Проповедником сионизма на Северном Кавказе был назначен один из крупных лидеров движения Б.Ц. Мосинзон. Для обеспечения и организации его приезда кружки собирали средства. Авторы писем свидетельствуют о нетерпеливом ожидании приезда этого проповедника в 1902 г., с которым связывались надежды на дальнейший успех деятельности кружков. Однако вопреки ожиданиям и даже сбором денег, его приезд был отменен. Он посетил лишь Владикавказ, где его выступление было раскритиковано представителями местной интеллигенции, не разделяющими сионистской идеологии [12, А24674-150]. Председатель сионистского кружка в Темрюке упоминал факт посещения города сионистским лидером Нутисом из Керчи, который смог привлечь к движению еще несколько человек [12, А 24674]. Вероятно, этот факт может свидетельствовать о поддержании связей евреев Кубани с сионистами соседней территории. В целом местные сионистские лидеры ощущали некую заброшенность и отдаленность от «еврейского центра», вероятно, в связи с отсутствием уверенности в «правильности» своей деятельности и доступа к информации о методике работы по укреплению и распространению сионистской идеологии.

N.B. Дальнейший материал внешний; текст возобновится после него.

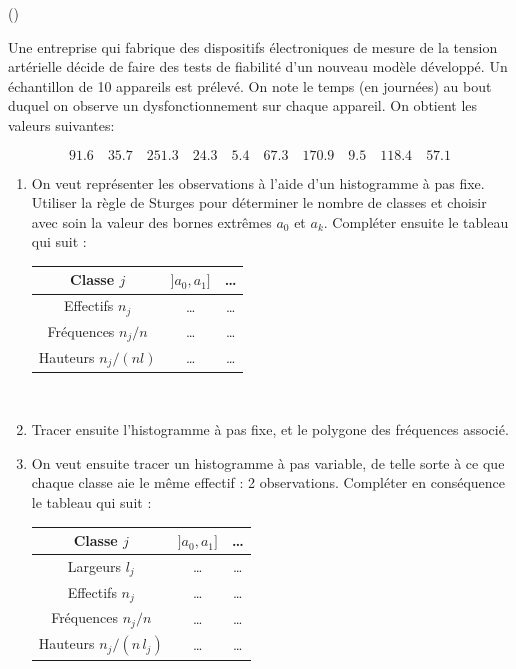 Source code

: \begin{exercice}\label{exo1-2} (\minsyndical)

Une entreprise qui fabrique des %
dispositifs \'electroniques de mesure de la tension art\'erielle
d\'ecide de faire des tests de fiabilit\'e d'un nouveau mod\`ele d\'evelopp\'e. 
Un \'echantillon de 10 %
appareils est pr\'elev\'e. %
On note le temps (en journ\'ees) 
au bout duquel on observe un dysfonctionnement sur chaque appareil. 
On obtient les valeurs suivantes:

\[
91.6 \quad 35.7 \quad 251.3 \quad 24.3 \quad 5.4 \quad 67.3 \quad 170.9 \quad 9.5 
\quad 118.4 \quad 57.1
\]

\begin{enumerate}

\item On veut repr\'esenter les observations \`a l'aide d'un histogramme \`a pas fixe. Utiliser la r\`egle de Sturges pour d\'eterminer le nombre de classes et choisir avec soin la valeur des bornes extr\^emes $a_0$ et $a_k$. Compl\'eter ensuite le tableau qui suit :\\

\begin{tabular}{|c|cc}
\hline
Classe $j$ & $] a_0 , a_1 ]$ & \ldots \\ \hline
Effectifs $n_j$ & \ldots & \ldots \\ \hline
Fr\'equences $n_j/n$ & \ldots & \ldots \\ \hline
Hauteurs $n_j/(nl)$ & \ldots & \ldots \\ \hline 
\end{tabular}\\

\item Tracer ensuite l'histogramme \`a pas fixe, et le polygone des fr\'equences associ\'e.

\item On veut ensuite tracer un histogramme \`a pas variable, de telle sorte \`a ce que chaque
classe aie le m\^eme effectif : 2 observations. Compl\'eter en cons\'equence le tableau qui suit :\\

\begin{tabular}{|c|cc}
\hline
Classe $j$ & $] a_0 , a_1 ]$ & \ldots \\ \hline
Largeurs $l_j$ & \ldots & \ldots \\ \hline 
Effectifs $n_j$ & \ldots & \ldots \\ \hline
Fr\'equences $n_j/n$ & \ldots & \ldots \\ \hline
Hauteurs $n_j/(n\,l_j)$ & \ldots & \ldots \\ \hline 
\end{tabular}\\


\end{enumerate}
\end{exercice}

Культурная составляющая сионистских кружков на Северном Кавказе, пожалуй, отвечала стремлениям вышестоящих сионистских лидеров на этом этапе развития идеологии. Вся культурная жизнь сионистов сосредоточилась в собраниях, которые, как правило, проходили по субботам. Собрания устраивались в частных домах, квартирах или помещениях при синагогах и еврейских учебных заведениях. На собраниях члены кружков читали выдержки из русско-еврейской прессы о событиях из жизни еврейского народа в разных городах, готовили рефераты по истории евреев и о сионизме. На праздники (Пурим, Ханука, Лаг Ба Омер) посетители пели еврейские песни, участвовали в литературных вечерах, отдельно организовывались праздники для детей. Помещения, в которых проводились собрания и праздничные мероприятия, были украшены портретами Т. Герцля и сионистских лидеров, а также знаками Маген-Давида. Присутствующим раздавались национальные флаги. Имеется лишь отрывочная информация о конкретных художественных и публицистических произведениях, которые применялись для организации праздников сионистов. В частности, в Пятигорске на Хануку в 1900 г. в частном доме был поставлен домашний спектакль «Новое гетто» по мотивам сочинения Т. Герцля. В Майкопе было устроено собрание в память Л.С. Пинскера, на котором участники читали выдержки из его произведения «Автоэмансипация»[12, А 24162]. На Хануку там же в 1900 г. пели песни «Цион, Цион», «Од ло авда тикватейну». При кружках были организованы библиотеки с книгами по истории евреев и о сионизме, осуществлялась подписка на русско-еврейские издания «Будущность», «Восход» и издания на идише (газета «Дер Йуде»). 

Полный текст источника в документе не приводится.